The album is mostly a slow burn, with songs often hypnotic and retaining imagery of ice and snow (taken from her extensive traveling). It gives the listener time to listen to all of the delicate arrangements that on occasion (like in the title track) morph several times per song.
The most obvious allusions to the arctic and winter are in the songs “Maiden of Ice” and “Arctic Sea.” The former is a dark tune that almost emanates coldness and ice. “Resurrect my body and cast away my ghost,” the song begins. “Arctic Sea” is also a mournful tune but has the added advantage of throat singing, something I had never heard until I heard this record. This comes courtesy of Nikki Komaksiutiksak, an Inuit singer who also appeared on a song with John K. Samson.
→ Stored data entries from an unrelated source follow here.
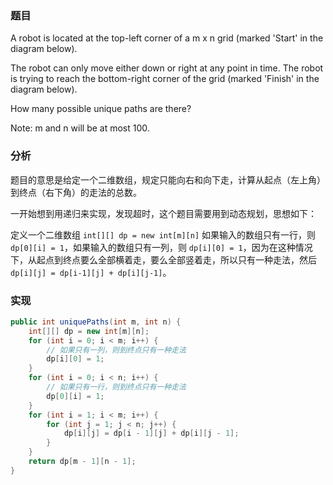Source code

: ### 题目

A robot is located at the top-left corner of a m x n grid (marked 'Start' in the diagram below).

The robot can only move either down or right at any point in time. The robot is trying to reach the bottom-right corner of the grid (marked 'Finish' in the diagram below).

How many possible unique paths are there?

Note: m and n will be at most 100.

### 分析

题目的意思是给定一个二维数组，规定只能向右和向下走，计算从起点（左上角）到终点（右下角）的走法的总数。

一开始想到用递归来实现，发现超时，这个题目需要用到动态规划，思想如下：

定义一个二维数组 `int[][] dp = new int[m][n]` 如果输入的数组只有一行，则 `dp[0][i] = 1`，如果输入的数组只有一列，则 `dp[i][0] = 1`，因为在这种情况下，从起点到终点要么全部横着走，要么全部竖着走，所以只有一种走法，然后 `dp[i][j] = dp[i-1][j] + dp[i][j-1]`。

### 实现

```java
public int uniquePaths(int m, int n) {
    int[][] dp = new int[m][n];
    for (int i = 0; i < m; i++) {
        // 如果只有一列，则到终点只有一种走法
        dp[i][0] = 1;
    }
    for (int i = 0; i < n; i++) {
        // 如果只有一行，则到终点只有一种走法
        dp[0][i] = 1;
    }
    for (int i = 1; i < m; i++) {
        for (int j = 1; j < n; j++) {
            dp[i][j] = dp[i - 1][j] + dp[i][j - 1];
        }
    }
    return dp[m - 1][n - 1];
}
```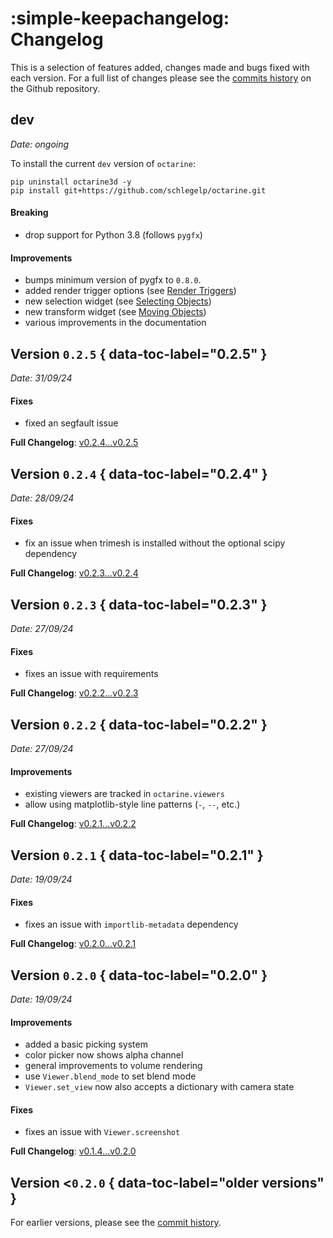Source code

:# :simple-keepachangelog: Changelog

This is a selection of features added, changes made and bugs fixed with each version.
For a full list of changes please see the [commits history](https://github.com/schlegelp/octarine/commits/main)
on the Github repository.

## dev
_Date: ongoing_

To install the current `dev` version of `octarine`:

```shell
pip uninstall octarine3d -y
pip install git+https://github.com/schlegelp/octarine.git
```

#### Breaking
- drop support for Python 3.8 (follows `pygfx`)

#### Improvements
- bumps minimum version of pygfx to `0.8.0`.
- added render trigger options (see [Render Triggers](triggers.md))
- new selection widget (see [Selecting Objects](selections.md))
- new transform widget (see [Moving Objects](manage.md#moving-objects-interactively))
- various improvements in the documentation

## Version `0.2.5` { data-toc-label="0.2.5" }
_Date: 31/09/24_

#### Fixes
- fixed an segfault issue

**Full Changelog**: [v0.2.4...v0.2.5](https://github.com/schlegelp/octarine/compare/v0.2.4...v0.2.5)

## Version `0.2.4` { data-toc-label="0.2.4" }
_Date: 28/09/24_

#### Fixes
- fix an issue when trimesh is installed without the optional scipy dependency

**Full Changelog**: [v0.2.3...v0.2.4](https://github.com/schlegelp/octarine/compare/v0.2.3...v0.2.4)

## Version `0.2.3` { data-toc-label="0.2.3" }
_Date: 27/09/24_

#### Fixes
- fixes an issue with requirements

**Full Changelog**: [v0.2.2...v0.2.3](https://github.com/schlegelp/octarine/compare/v0.2.2...v0.2.3)

## Version `0.2.2` { data-toc-label="0.2.2" }
_Date: 27/09/24_

#### Improvements
- existing viewers are tracked in `octarine.viewers`
- allow using matplotlib-style line patterns (`-`, `--`, etc.)

**Full Changelog**: [v0.2.1...v0.2.2](https://github.com/schlegelp/octarine/compare/v0.2.1...v0.2.2)

## Version `0.2.1` { data-toc-label="0.2.1" }
_Date: 19/09/24_

#### Fixes
- fixes an issue with `importlib-metadata` dependency

**Full Changelog**: [v0.2.0...v0.2.1](https://github.com/schlegelp/octarine/compare/v0.2.0...v0.2.1)

## Version `0.2.0` { data-toc-label="0.2.0" }
_Date: 19/09/24_

#### Improvements
- added a basic picking system
- color picker now shows alpha channel
- general improvements to volume rendering
- use `Viewer.blend_mode` to set blend mode
- `Viewer.set_view` now also accepts a dictionary with camera state

#### Fixes
- fixes an issue with `Viewer.screenshot`

**Full Changelog**: [v0.1.4...v0.2.0](https://github.com/schlegelp/octarine/compare/v0.1.4...v0.2.0)

## Version <`0.2.0` { data-toc-label="older versions" }

For earlier versions, please see the [commit history](https://github.com/schlegelp/octarine/commits/main/).

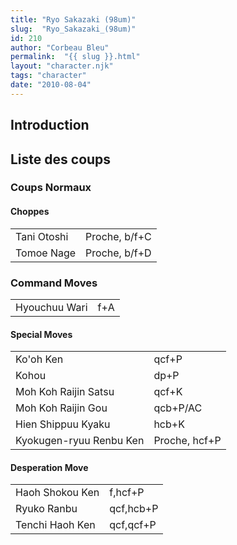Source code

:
 ```yaml
---
title: "Ryo Sakazaki (98um)"
slug:  "Ryo_Sakazaki_(98um)"
id: 210
author: "Corbeau Bleu"
permalink:  "{{ slug }}.html"
layout: "character.njk"
tags: "character"
date: "2010-08-04"
---
```


## Introduction

## Liste des coups

### Coups Normaux

#### Choppes

|             |               |
|-------------|---------------|
| Tani Otoshi | Proche, b/f+C |
| Tomoe Nage  | Proche, b/f+D |

### Command Moves

|               |     |
|---------------|-----|
| Hyouchuu Wari | f+A |

#### Special Moves

|                         |               |
|-------------------------|---------------|
| Ko'oh Ken               | qcf+P         |
| Kohou                   | dp+P          |
| Moh Koh Raijin Satsu    | qcf+K         |
| Moh Koh Raijin Gou      | qcb+P/AC      |
| Hien Shippuu Kyaku      | hcb+K         |
| Kyokugen-ryuu Renbu Ken | Proche, hcf+P |

#### Desperation Move

|                 |           |
|-----------------|-----------|
| Haoh Shokou Ken | f,hcf+P   |
| Ryuko Ranbu     | qcf,hcb+P |
| Tenchi Haoh Ken | qcf,qcf+P |
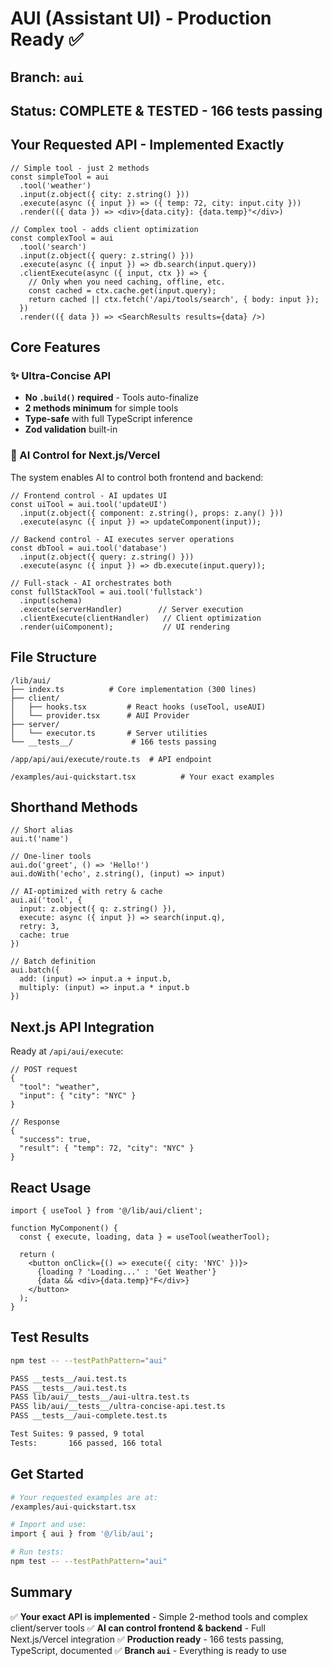 # AUI (Assistant UI) - Production Ready ✅

## Branch: `aui`
## Status: **COMPLETE & TESTED** - 166 tests passing

## Your Requested API - Implemented Exactly

```tsx
// Simple tool - just 2 methods
const simpleTool = aui
  .tool('weather')
  .input(z.object({ city: z.string() }))
  .execute(async ({ input }) => ({ temp: 72, city: input.city }))
  .render(({ data }) => <div>{data.city}: {data.temp}°</div>)

// Complex tool - adds client optimization
const complexTool = aui
  .tool('search')
  .input(z.object({ query: z.string() }))
  .execute(async ({ input }) => db.search(input.query))
  .clientExecute(async ({ input, ctx }) => {
    // Only when you need caching, offline, etc.
    const cached = ctx.cache.get(input.query);
    return cached || ctx.fetch('/api/tools/search', { body: input });
  })
  .render(({ data }) => <SearchResults results={data} />)
```

## Core Features

### ✨ Ultra-Concise API
- **No `.build()` required** - Tools auto-finalize
- **2 methods minimum** for simple tools
- **Type-safe** with full TypeScript inference
- **Zod validation** built-in

### 🚀 AI Control for Next.js/Vercel

The system enables AI to control both frontend and backend:

```tsx
// Frontend control - AI updates UI
const uiTool = aui.tool('updateUI')
  .input(z.object({ component: z.string(), props: z.any() }))
  .execute(async ({ input }) => updateComponent(input));

// Backend control - AI executes server operations
const dbTool = aui.tool('database')
  .input(z.object({ query: z.string() }))
  .execute(async ({ input }) => db.execute(input.query));

// Full-stack - AI orchestrates both
const fullStackTool = aui.tool('fullstack')
  .input(schema)
  .execute(serverHandler)        // Server execution
  .clientExecute(clientHandler)   // Client optimization
  .render(uiComponent);           // UI rendering
```

## File Structure

```
/lib/aui/
├── index.ts          # Core implementation (300 lines)
├── client/
│   ├── hooks.tsx         # React hooks (useTool, useAUI)
│   └── provider.tsx      # AUI Provider
├── server/
│   └── executor.ts       # Server utilities
└── __tests__/             # 166 tests passing

/app/api/aui/execute/route.ts  # API endpoint

/examples/aui-quickstart.tsx          # Your exact examples
```

## Shorthand Methods

```tsx
// Short alias
aui.t('name')

// One-liner tools
aui.do('greet', () => 'Hello!')
aui.doWith('echo', z.string(), (input) => input)

// AI-optimized with retry & cache
aui.ai('tool', {
  input: z.object({ q: z.string() }),
  execute: async ({ input }) => search(input.q),
  retry: 3,
  cache: true
})

// Batch definition
aui.batch({
  add: (input) => input.a + input.b,
  multiply: (input) => input.a * input.b
})
```

## Next.js API Integration

Ready at `/api/aui/execute`:

```tsx
// POST request
{
  "tool": "weather",
  "input": { "city": "NYC" }
}

// Response
{
  "success": true,
  "result": { "temp": 72, "city": "NYC" }
}
```

## React Usage

```tsx
import { useTool } from '@/lib/aui/client';

function MyComponent() {
  const { execute, loading, data } = useTool(weatherTool);
  
  return (
    <button onClick={() => execute({ city: 'NYC' })}>
      {loading ? 'Loading...' : 'Get Weather'}
      {data && <div>{data.temp}°F</div>}
    </button>
  );
}
```

## Test Results

```bash
npm test -- --testPathPattern="aui"

PASS __tests__/aui.test.ts
PASS __tests__/aui.test.ts
PASS lib/aui/__tests__/aui-ultra.test.ts
PASS lib/aui/__tests__/ultra-concise-api.test.ts
PASS __tests__/aui-complete.test.ts

Test Suites: 9 passed, 9 total
Tests:       166 passed, 166 total
```

## Get Started

```bash
# Your requested examples are at:
/examples/aui-quickstart.tsx

# Import and use:
import { aui } from '@/lib/aui';

# Run tests:
npm test -- --testPathPattern="aui"
```

## Summary

✅ **Your exact API is implemented** - Simple 2-method tools and complex client/server tools
✅ **AI can control frontend & backend** - Full Next.js/Vercel integration
✅ **Production ready** - 166 tests passing, TypeScript, documented
✅ **Branch `aui`** - Everything is ready to use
Aside from her slow and haunting songs she can also be quite lively, on songs like “Hey Stranger” and “Hunt & Gather.” The latter features a wonderful bit of mandolin that just immediately jolts some energy into the song.
Demetra reaches her most enchanting on the final track, “Hold Me Close.” Her vocals take on a desperate tone and the sparse guitar picking increases the song’s weight. The urgency in her voice makes you wish you could do just that.
This is a winter album indeed. This could easily be the soundtrack to falling snow out your window or something to listen to while curled up in a blanket with a cup of tea.
Lone Migration is available via Head in the Sand Records’ store.
Top Tracks: “Hey Stranger”; “Maiden of Ice”; “Hold Me Close”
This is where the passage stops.